**Problem requirements:**
Search the records for the word "rope" and copy every line in which it occurs.

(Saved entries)

#####

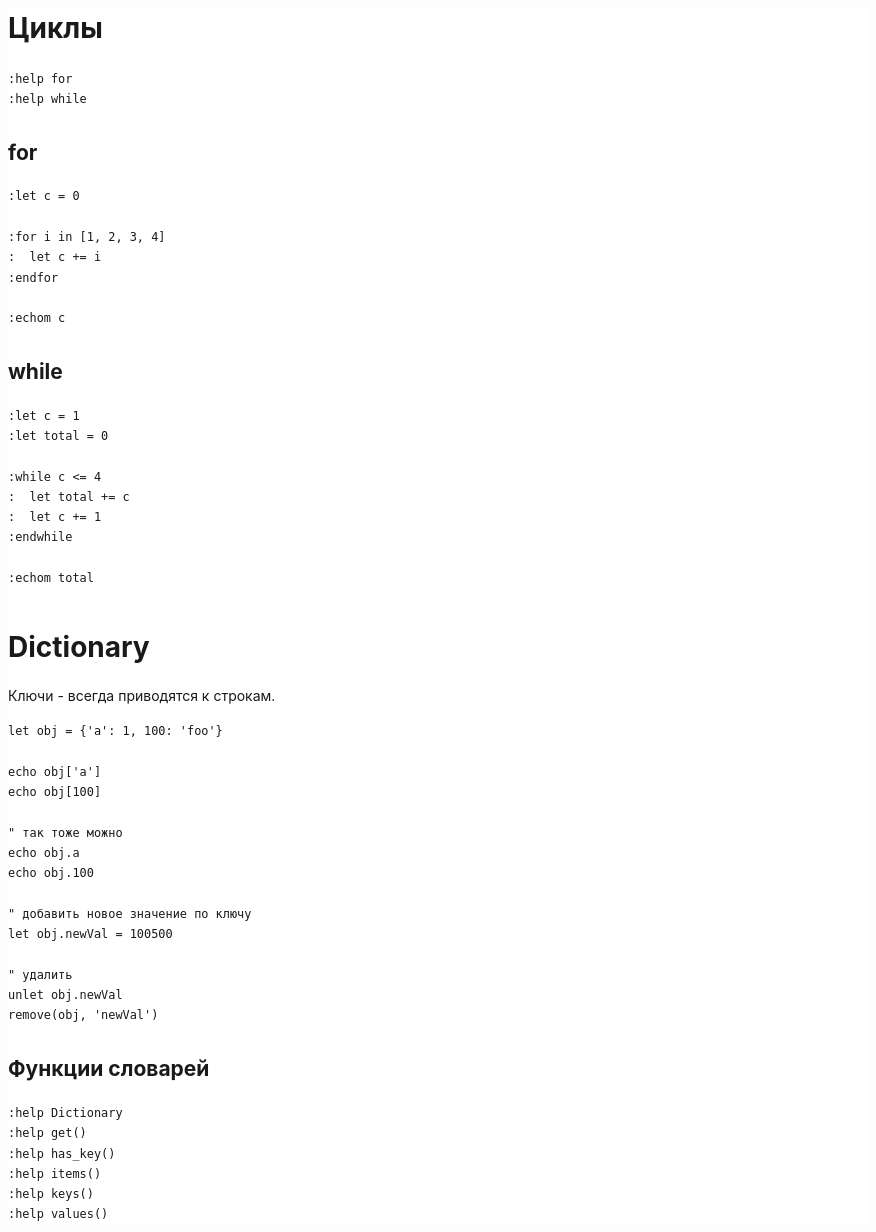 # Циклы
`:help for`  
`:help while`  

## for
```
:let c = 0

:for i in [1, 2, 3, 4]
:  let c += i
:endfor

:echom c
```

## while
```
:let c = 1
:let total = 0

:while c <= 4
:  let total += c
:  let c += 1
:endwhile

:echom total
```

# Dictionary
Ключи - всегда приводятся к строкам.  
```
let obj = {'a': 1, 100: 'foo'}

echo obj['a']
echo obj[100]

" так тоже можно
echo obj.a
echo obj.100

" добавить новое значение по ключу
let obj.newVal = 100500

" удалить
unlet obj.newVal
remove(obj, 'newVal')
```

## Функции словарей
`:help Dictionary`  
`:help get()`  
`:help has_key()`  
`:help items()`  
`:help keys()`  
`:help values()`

#####

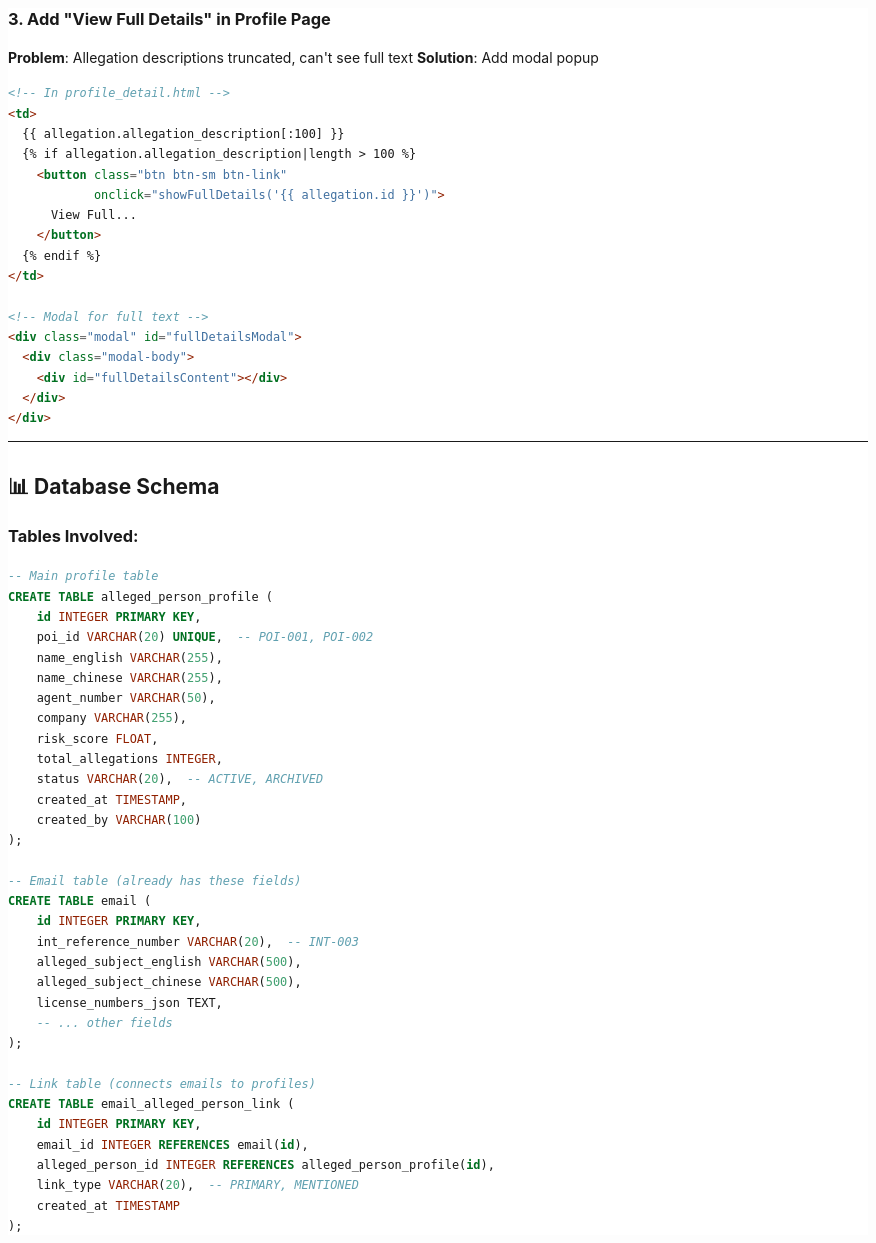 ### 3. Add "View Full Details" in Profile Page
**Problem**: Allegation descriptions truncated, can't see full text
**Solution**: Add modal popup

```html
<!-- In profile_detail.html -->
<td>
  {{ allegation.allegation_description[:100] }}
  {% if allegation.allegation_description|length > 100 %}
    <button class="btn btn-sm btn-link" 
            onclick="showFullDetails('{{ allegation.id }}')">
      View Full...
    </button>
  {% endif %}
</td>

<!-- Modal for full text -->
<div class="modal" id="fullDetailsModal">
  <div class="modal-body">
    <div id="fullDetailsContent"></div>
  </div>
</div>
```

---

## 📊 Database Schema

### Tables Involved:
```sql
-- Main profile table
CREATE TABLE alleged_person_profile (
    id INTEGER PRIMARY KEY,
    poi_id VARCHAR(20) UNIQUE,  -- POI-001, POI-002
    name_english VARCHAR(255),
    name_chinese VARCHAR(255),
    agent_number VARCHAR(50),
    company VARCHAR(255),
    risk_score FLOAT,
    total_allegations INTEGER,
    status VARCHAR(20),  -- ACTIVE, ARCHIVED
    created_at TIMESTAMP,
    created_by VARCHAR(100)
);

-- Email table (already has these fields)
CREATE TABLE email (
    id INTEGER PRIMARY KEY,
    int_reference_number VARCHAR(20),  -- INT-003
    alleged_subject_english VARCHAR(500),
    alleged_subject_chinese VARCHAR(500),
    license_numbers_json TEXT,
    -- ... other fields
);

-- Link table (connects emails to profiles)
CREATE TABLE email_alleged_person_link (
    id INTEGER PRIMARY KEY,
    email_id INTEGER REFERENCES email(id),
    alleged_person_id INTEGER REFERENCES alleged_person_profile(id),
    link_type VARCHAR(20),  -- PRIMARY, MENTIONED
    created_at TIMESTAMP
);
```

#####

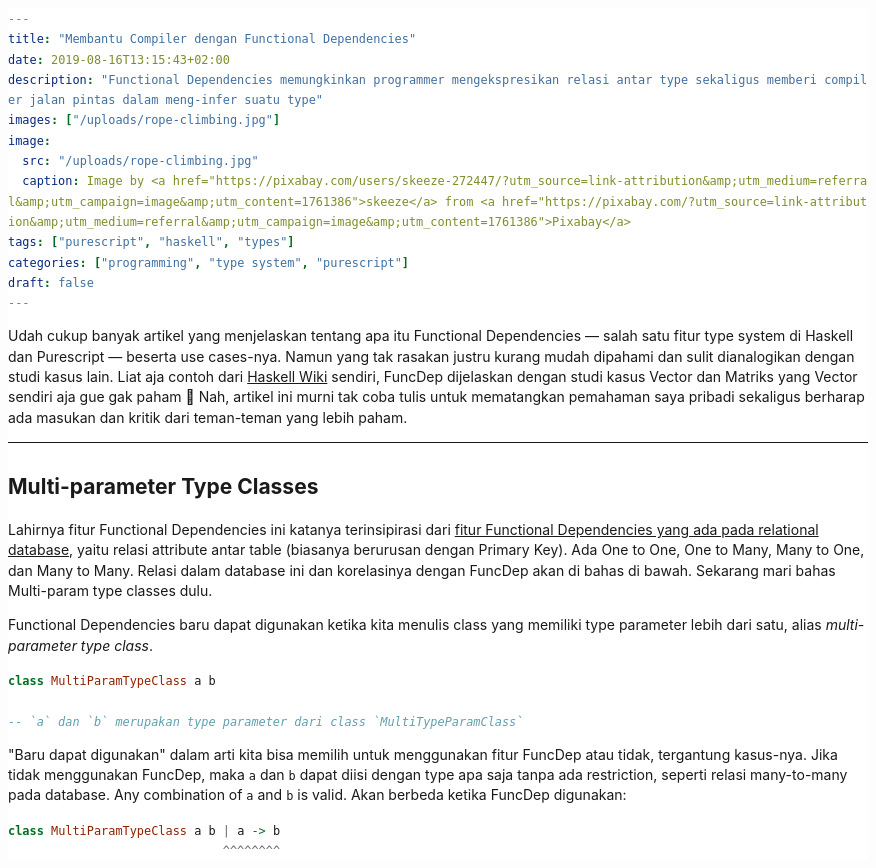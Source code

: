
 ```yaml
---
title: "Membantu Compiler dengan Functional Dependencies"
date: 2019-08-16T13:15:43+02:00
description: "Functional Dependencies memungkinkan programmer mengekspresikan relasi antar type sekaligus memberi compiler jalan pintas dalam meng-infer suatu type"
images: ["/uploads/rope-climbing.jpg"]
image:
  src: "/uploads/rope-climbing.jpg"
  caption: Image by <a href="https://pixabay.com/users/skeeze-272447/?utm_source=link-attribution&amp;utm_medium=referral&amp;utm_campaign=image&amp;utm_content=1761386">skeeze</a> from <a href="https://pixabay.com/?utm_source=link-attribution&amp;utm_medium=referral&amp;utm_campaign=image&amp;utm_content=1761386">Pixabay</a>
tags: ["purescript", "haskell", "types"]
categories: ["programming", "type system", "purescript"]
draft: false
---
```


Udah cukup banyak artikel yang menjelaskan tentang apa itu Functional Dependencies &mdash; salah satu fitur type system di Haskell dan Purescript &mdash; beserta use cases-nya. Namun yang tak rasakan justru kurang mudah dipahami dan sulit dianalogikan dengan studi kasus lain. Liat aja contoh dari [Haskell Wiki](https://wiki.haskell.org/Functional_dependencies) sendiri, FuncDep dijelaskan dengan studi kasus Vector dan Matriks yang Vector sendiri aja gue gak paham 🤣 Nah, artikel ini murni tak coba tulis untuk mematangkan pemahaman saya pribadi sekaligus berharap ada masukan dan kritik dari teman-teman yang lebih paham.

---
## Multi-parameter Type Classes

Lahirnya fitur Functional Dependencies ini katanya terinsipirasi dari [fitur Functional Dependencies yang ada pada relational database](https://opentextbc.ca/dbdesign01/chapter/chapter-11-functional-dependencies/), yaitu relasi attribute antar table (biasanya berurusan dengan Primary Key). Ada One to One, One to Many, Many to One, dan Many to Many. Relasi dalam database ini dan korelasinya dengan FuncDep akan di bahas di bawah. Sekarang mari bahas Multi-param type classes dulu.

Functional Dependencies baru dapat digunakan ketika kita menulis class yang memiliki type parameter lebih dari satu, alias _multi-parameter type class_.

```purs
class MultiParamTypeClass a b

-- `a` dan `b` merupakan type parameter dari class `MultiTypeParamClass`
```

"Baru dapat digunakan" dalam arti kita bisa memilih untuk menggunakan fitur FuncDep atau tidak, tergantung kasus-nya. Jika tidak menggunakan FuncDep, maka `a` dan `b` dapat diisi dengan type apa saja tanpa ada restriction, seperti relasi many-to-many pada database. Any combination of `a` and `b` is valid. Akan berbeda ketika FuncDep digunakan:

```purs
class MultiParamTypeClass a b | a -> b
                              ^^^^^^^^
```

#####

**Result of this exercise:**
images: ["/uploads/rope-climbing.jpg"]
  src: "/uploads/rope-climbing.jpg"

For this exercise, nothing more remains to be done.